Haklı olan hakaret etmez.

Topluma vadettiklerini yaşama geçiren iktidarlar toplumu germez, ayrıştırmaz, düşmanlaştırmaz, hukuku ayaklar altına almaz…

Öyleyse siyaset dili yerini kavgaya bırakmışsa, yönetenlerin fikri tükenmiş, toplum nezdinde meşruluğunu yitirmiş; toplumun yoksulluğuna, işsizliğine, can güvenliğine, adalet arayışına çare bulamamış demektir.

Toplumsal meşruluğunu yitiren iktidar ne yapar?

İki şey yapar.

Ya, "ben ülkeyi yönetemiyorum, daha iyi yönetenler gelsin" deyip demokratik bir seçimin yolunu açar ya da iktidardan düşmemek için her türlü anti-demokratik yol ve yöntemi kullanarak baskı rejimini en üst seviyeye çıkarır ve en sonunda da demokrasiyi askıya alıp tek adam diktatörlüğünün hukuksal zeminini tamamlar.

 "Biz ülkeyi yönetemiyoruz, daha iyi yönetenler gelsin" diyen bir dönem asla yaşamadık; ama seçimle iş başına gelmiş seçilmişleri zor yöntemi kullanarak devre dışı bırakıp atanmışlarla yoluna devam bir iktidar da olmamıştır.
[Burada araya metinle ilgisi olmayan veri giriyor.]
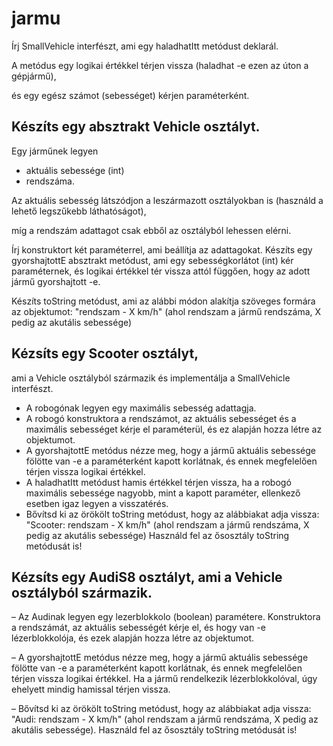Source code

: # jarmu
Írj SmallVehicle interfészt, ami egy haladhatItt metódust deklarál.

A metódus egy logikai értékkel térjen vissza (haladhat -e ezen az úton a gépjármű),

és egy egész számot (sebességet) kérjen paraméterként.
## Készíts egy absztrakt Vehicle osztályt.
Egy járműnek legyen 
- aktuális sebessége (int)
-  rendszáma.

Az aktuális sebesség látszódjon a leszármazott osztályokban is (használd a lehető legszűkebb láthatóságot),

míg a rendszám adattagot csak ebből az osztályból lehessen elérni.

Írj konstruktort két paraméterrel, ami beállítja az adattagokat.
Készíts egy gyorshajtottE absztrakt metódust, ami egy sebességkorlátot (int) kér paraméternek,
és logikai értékkel tér vissza attól függően, hogy az adott jármű gyorshajtott -e.

Készíts toString metódust, ami az alábbi módon alakítja szöveges formára az objektumot: "rendszam - X km/h" (ahol rendszam a jármű rendszáma, X pedig az akutális
sebessége)
## Kézsíts egy Scooter osztályt,
ami a Vehicle osztályból származik és implementálja a SmallVehicle interfészt.
- A robogónak legyen egy maximális sebesség adattagja.
- A robogó konstruktora a rendszámot, az aktuális sebességet és a maximális sebességet kérje el paraméterül, és ez alapján hozza létre az objektumot.
- A gyorshajtottE metódus nézze meg, hogy a jármű aktuális sebessége fölötte van -e a
paraméterként kapott korlátnak, és ennek megfelelően térjen vissza logikai értékkel.
- A haladhatItt metódust hamis értékkel térjen vissza, ha a robogó maximális sebessége
nagyobb, mint a kapott paraméter, ellenkező esetben igaz legyen a visszatérés.
- Bővítsd ki az örökölt toString metódust, hogy az alábbiakat adja vissza: "Scooter:
rendszam - X km/h" (ahol rendszam a jármű rendszáma, X pedig az akutális sebessége) Használd fel az ősosztály toString metódusát is!
## Kézsíts egy AudiS8 osztályt, ami a Vehicle osztályból származik.
– Az Audinak legyen egy lezerblokkolo (boolean) paramétere. Konstruktora a rendszámát, az aktuális sebességét kérje el, és hogy van -e lézerblokkolója, és ezek alapján
hozza létre az objektumot.

– A gyorshajtottE metódus nézze meg, hogy a jármű aktuális sebessége fölötte van -e
a paraméterként kapott korlátnak, és ennek megfelelően térjen vissza logikai értékkel.
Ha a jármű rendelkezik lézerblokkolóval, úgy ehelyett mindig hamissal térjen vissza.

– Bővítsd ki az örökölt toString metódust, hogy az alábbiakat adja vissza: "Audi: rendszam - X km/h" (ahol rendszam a jármű rendszáma, X pedig az akutális sebessége).
Használd fel az ősosztály toString metódusát is!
Böyle olunca da bugünkü iktidarın da demokratik bir seçim yolunu açıp halkın iradesine başvurması mümkün değil; çünkü rejim değişti, devletin yapısı değiştirilerek her şey yürütmenin emrine verildi. Yasama yok hükmünde, yargı tüm kurum kuruluşlarıyla yürütmeye bağlı. Böyle olunca da kendi değimleriyle; devlet artık bir şirkete dönüştü.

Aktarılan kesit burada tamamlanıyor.